## WORK INSTRUCTION
Extract all lines from the data beneath that include the word "FLAG".

===== THE DATA

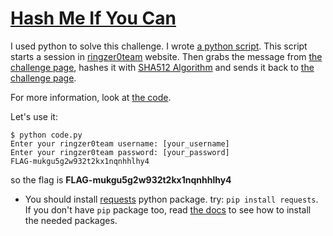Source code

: # [Hash Me If You Can](http://ringzer0team.com/challenges/13)

I used python to solve this challenge. I wrote [a python script](https://github.com/alirezaomidi/ctf/blob/master/ringzer0team/coding-challenges/hash-me-if-you-can/code.py). This script starts a session in [ringzer0team](http://ringzer0team.com) website. Then grabs the message from [the challenge page](http://ringzer0team.com/challenges/13), hashes it with [SHA512 Algorithm](https://en.wikipedia.org/wiki/SHA-2) and sends it back to [the challenge page](http://ringzer0team.com/challenges/13).

For more information, look at [the code](https://github.com/alirezaomidi/ctf/blob/master/ringzer0team/coding-challenges/hash-me-if-you-can/code.py).

Let's use it:

```
$ python code.py
Enter your ringzer0team username: [your_username]
Enter your ringzer0team password: [your_password]
FLAG-mukgu5g2w932t2kx1nqnhhlhy4
```

so the flag is **FLAG-mukgu5g2w932t2kx1nqnhhlhy4**

* You should install [requests](http://docs.python-requests.org/en/latest/user/install) python package. try: `pip install requests`. If you don't have `pip` package too, read [the docs](http://docs.python-requests.org/en/latest/user/install) to see how to install the needed packages.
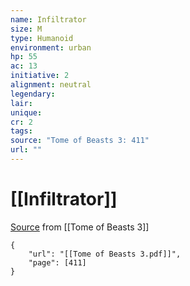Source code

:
 ```yaml
---
name: Infiltrator
size: M
type: Humanoid
environment: urban
hp: 55
ac: 13
initiative: 2
alignment: neutral
legendary: 
lair: 
unique: 
cr: 2
tags: 
source: "Tome of Beasts 3: 411"
url: ""
---
```

# [[Infiltrator]]

[Source](zotero://open-pdf/library/items/BLGR9HVR?page=411) from [[Tome of Beasts 3]]

```pdf
{
	"url": "[[Tome of Beasts 3.pdf]]",
	"page": [411]
}
```

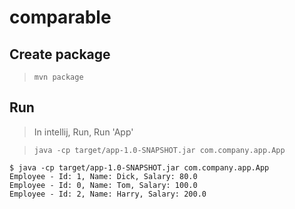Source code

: # comparable

## Create package

> `mvn package`

## Run

> In intellij, Run, Run 'App'

> `java -cp target/app-1.0-SNAPSHOT.jar com.company.app.App`

```
$ java -cp target/app-1.0-SNAPSHOT.jar com.company.app.App
Employee - Id: 1, Name: Dick, Salary: 80.0
Employee - Id: 0, Name: Tom, Salary: 100.0
Employee - Id: 2, Name: Harry, Salary: 200.0
```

==========

## SOLUTION
FLAG-mukgu5g2w932t2kx1nqnhhlhy4
so the flag is **FLAG-mukgu5g2w932t2kx1nqnhhlhy4**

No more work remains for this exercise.